Range and Wave Height Corrections to Account for Ocean Wave Effects in SAR Altimeter Measurements Using Neural Network

Compared to conventional pulse-limited altimeters (i.e., low-resolution mode, LRM), the synthetic aperture radar (SAR, i.e., high-resolution mode, HRM) altimeter offers superior precision and along-track resolution abilities. However, because the SAR altimeter relies on Doppler shifts caused by the relative movement between radar scattering points and the altimeter antenna, the geophysical parameters obtained by the SAR altimeter are sensitive to the direction of ocean wave movements driven by the wind and waves.

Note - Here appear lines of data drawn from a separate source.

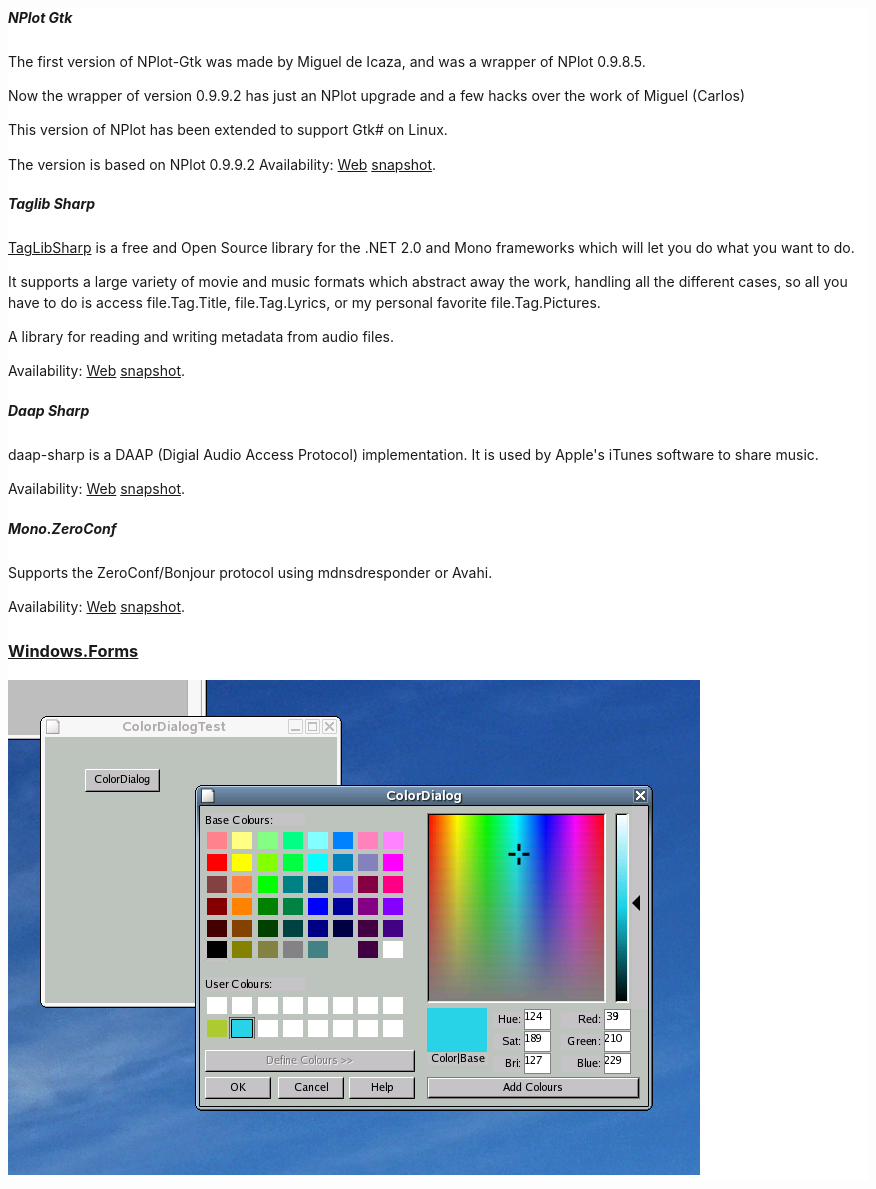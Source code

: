 ##### NPlot Gtk

The first version of NPlot-Gtk was made by Miguel de Icaza, and was a wrapper of NPlot 0.9.8.5.

Now the wrapper of version 0.9.9.2 has just an NPlot upgrade and a few hacks over the work of Miguel (Carlos)

This version of NPlot has been extended to support Gtk# on Linux.

The version is based on NPlot 0.9.9.2 Availability: [Web](https://github.com/mono/nplot-gtk/) [snapshot](https://github.com/mono/nplot-gtk/archive/master.zip).

##### Taglib Sharp

[TagLibSharp](http://developer.novell.com/wiki/index.php/TagLib_Sharp) is a free and Open Source library for the .NET 2.0 and Mono frameworks which will let you do what you want to do.

It supports a large variety of movie and music formats which abstract away the work, handling all the different cases, so all you have to do is access file.Tag.Title, file.Tag.Lyrics, or my personal favorite file.Tag.Pictures.

A library for reading and writing metadata from audio files.

Availability: [Web](http://developer.novell.com/wiki/index.php/TagLib_Sharp) [snapshot](https://github.com/mono/taglib-sharp/archive/master.zip).

##### Daap Sharp

daap-sharp is a DAAP (Digial Audio Access Protocol) implementation. It is used by Apple's iTunes software to share music.

Availability: [Web](https://github.com/mono/daap-sharp/) [snapshot](https://github.com/mono/daap-sharp/archive/master.zip).

##### Mono.ZeroConf

Supports the ZeroConf/Bonjour protocol using mdnsdresponder or Avahi.

Availability: [Web](https://github.com/mono/Mono.Zeroconf/) [snapshot](https://github.com/mono/Mono.Zeroconf/archive/master.zip).

### [Windows.Forms](/docs/gui/winforms/)

[![Colordialog.png](/archived/images/e/ec/Colordialog.png)](/archived/images/e/ec/Colordialog.png)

Both practice and theory have shown that the wind and wave effects have a greater impact on HRM data than LRM. LRM values of range and significant wave height (SWH) from modern retracking are the best representations there are of these quantities, and this study aims to bring HRM data into line with them. In this study, wind and wave effects in SAR altimeter measurements were analyzed and corrected. The radar altimeter onboard the Sentinel-6 satellite is the first SAR altimeter to operate in an interleaved open burst mode. It has the capability of simultaneous generation of both LRM and HRM data. This study utilizes Sentinel-6 altimetry data and ERA5 re-analysis data to identify the influence of ocean waves. The analysis is based on the altimeter range and SWH differences between the HRM and LRM measurements with respect to different geophysical parameters derived from model data. Results show that both HRM range and SWH measurements are impacted by SWH and wind speed, and the HRM SWH measurements are also significantly impacted by vertical velocity. An upwave/downwave bias between HRM and LRM range is observed. To reduce wave impact on the SAR altimeter measurements, a back-propagation neural network (BPNN) method is proposed to correct the HRM range and SWH measurements. Based on Sentinel-6 measurements and ERA5 re-analysis data, our corrections significantly reduce biases between LRM and HRM range and SWH values. Finally, the accuracies of the sea surface height (SSH) and SWH measurements after correction are assessed using crossover analysis and compared against NDBC buoy data. The standard deviation (STD) of the HRM SSH differences at crossovers has no significant changes before (3.97 cm) and after (3.94 cm) correction. In comparison to the NDBC data, the root mean square error (RMSE) of the corrected HRM SWH data is 0.187 m, which is significantly better than that with no correction (0.265 m).